Records from a collection:
== Segment start ==
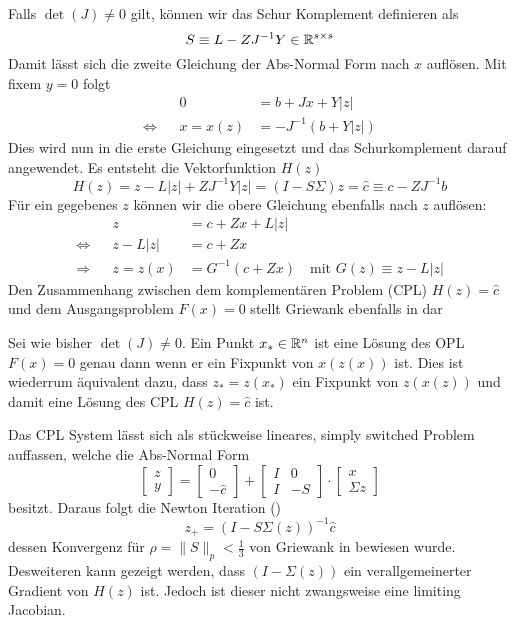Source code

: Falls $\det(J) \neq 0$ gilt, können wir das Schur Komplement definieren als 
 \[
  S \equiv L -ZJ^{-1}Y \in \mathbb{R}^{s\times s}
 \]
Damit lässt sich die zweite Gleichung der Abs-Normal Form nach $x$ auflösen. Mit fixem $y=0$ folgt
\[
 \begin{aligned}
		 && 0 &=  b+Jx + Y|z|   \\
 \iff && x = x(z) &=-J^{-1}(b+Y|z|)
 \end{aligned}
\]
Dies wird nun in die erste Gleichung eingesetzt und das Schurkomplement darauf angewendet. Es entsteht die Vektorfunktion $H(z)$
\[
 H(z) = z - L|z| + ZJ^{-1}Y|z| = (I-S\Sigma)z = \hat c \equiv c-ZJ^{-1}b
 \]
Für ein gegebenes $z$ können wir die obere Gleichung ebenfalls nach $z$ auflösen:
\[
\begin{aligned}
		 && z &= c+Zx + L|z|\\
 \iff && z- L |z| &= c+Zx \\
 \Rightarrow && z = z(x) &= G^{-1}(c+Zx)\quad \text{mit }G(z)\equiv z-L|z|
\end{aligned} 
\]
Den Zusammenhang zwischen dem komplementären Problem (CPL) $H(z) = \hat c$ und dem Ausgangsproblem $F(x) = 0$ stellt Griewank ebenfalls in \cite[Lemma 6.5.]{plan} dar

\begin{theorem}
 Sei wie bisher $\det(J)\neq 0$. Ein Punkt $x_*\in \mathbb{R}^n$ ist eine Lösung des OPL $F(x)=0$ genau dann wenn er ein Fixpunkt von $x(z(x))$ ist. Dies ist wiederrum äquivalent dazu, dass $z_*=z(x_*)$ ein Fixpunkt von $z(x(z))$ und damit eine Lösung des CPL $H(z)=\hat c$ ist.
\end{theorem}

Das CPL System lässt sich als stückweise lineares, simply switched Problem auffassen, welche die Abs-Normal Form
\[
 \begin{bmatrix}
  z\\
  y
 \end{bmatrix}
=
 \begin{bmatrix}
  0\\
  -\hat c
 \end{bmatrix}
+
 \begin{bmatrix}
  I & 0\\
  I & -S
 \end{bmatrix}
\cdot
 \begin{bmatrix}
  x\\
  \Sigma z
 \end{bmatrix}
\]
besitzt. Daraus folgt die Newton Iteration (\cite[S.20]{plan})
\begin{equation}
\label{eq:unfoldedNewton}
 z_+ = (I-S\Sigma(z))^{-1}\hat c
\end{equation}
dessen Konvergenz für $\rho = \|S\|_p <\frac{1}{3}$ von Griewank in \cite[Prop. 7.3]{plan} bewiesen wurde. 
Desweiteren kann gezeigt werden, dass $(I-\Sigma(z))$ ein verallgemeinerter Gradient von $H(z)$ ist. Jedoch ist dieser nicht zwangsweise eine limiting Jacobian.
 
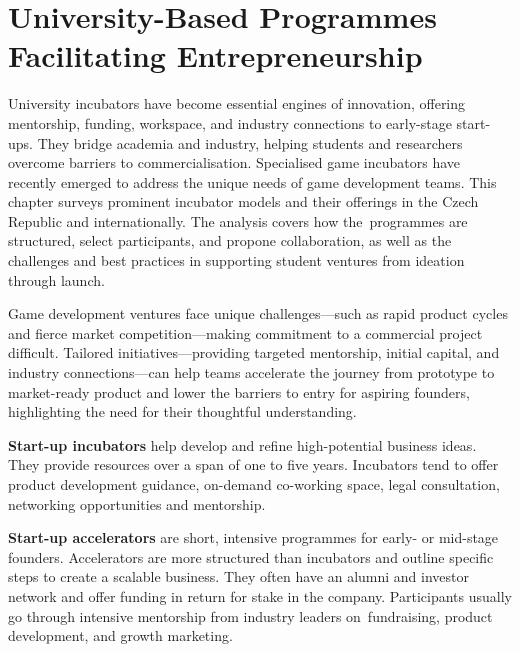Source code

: \chapter{University-Based Programmes Facilitating Entrepreneurship}\label{chap:incubators}

\begin{chapterabstract}
    University incubators have become essential engines of innovation, offering mentorship, funding, workspace, and industry connections to early-stage start-ups. They bridge academia and industry, helping students and researchers overcome barriers to commercialisation. Specialised game incubators have recently emerged to address the unique needs of game development teams. This chapter surveys prominent incubator models and their offerings in the Czech Republic and internationally. The analysis covers how the~programmes are structured, select participants, and propone collaboration, as well as the challenges and best practices in supporting student ventures from ideation through launch.
\end{chapterabstract}

Game development ventures face unique challenges---such as rapid product cycles and fierce market competition---making commitment to a commercial project difficult. Tailored initiatives---providing targeted mentorship, initial capital, and industry connections---can help teams accelerate the journey from prototype to market-ready product and lower the barriers to entry for aspiring founders, highlighting the need for their thoughtful understanding.

\textbf{Start-up incubators} help develop and refine high-potential business ideas. They provide resources over a span of one to five years. Incubators tend to offer product development guidance, on-demand co-working space, legal consultation, networking opportunities and mentorship.
\cite{harward-incub-accelerator}

\textbf{Start-up accelerators} are short, intensive programmes for early- or mid-stage founders. Accelerators are more structured than incubators and outline specific steps to create a scalable business. They often have an alumni and investor network and offer funding in return for stake in the company. Participants usually go through intensive mentorship from industry leaders on~fundraising, product development, and growth marketing.
\cite{harward-incub-accelerator}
== Segment end ==
What this task involves => In the entries above, how many lines hold the word "Sigma"? State the number and nothing else.

Response to this exercise => 4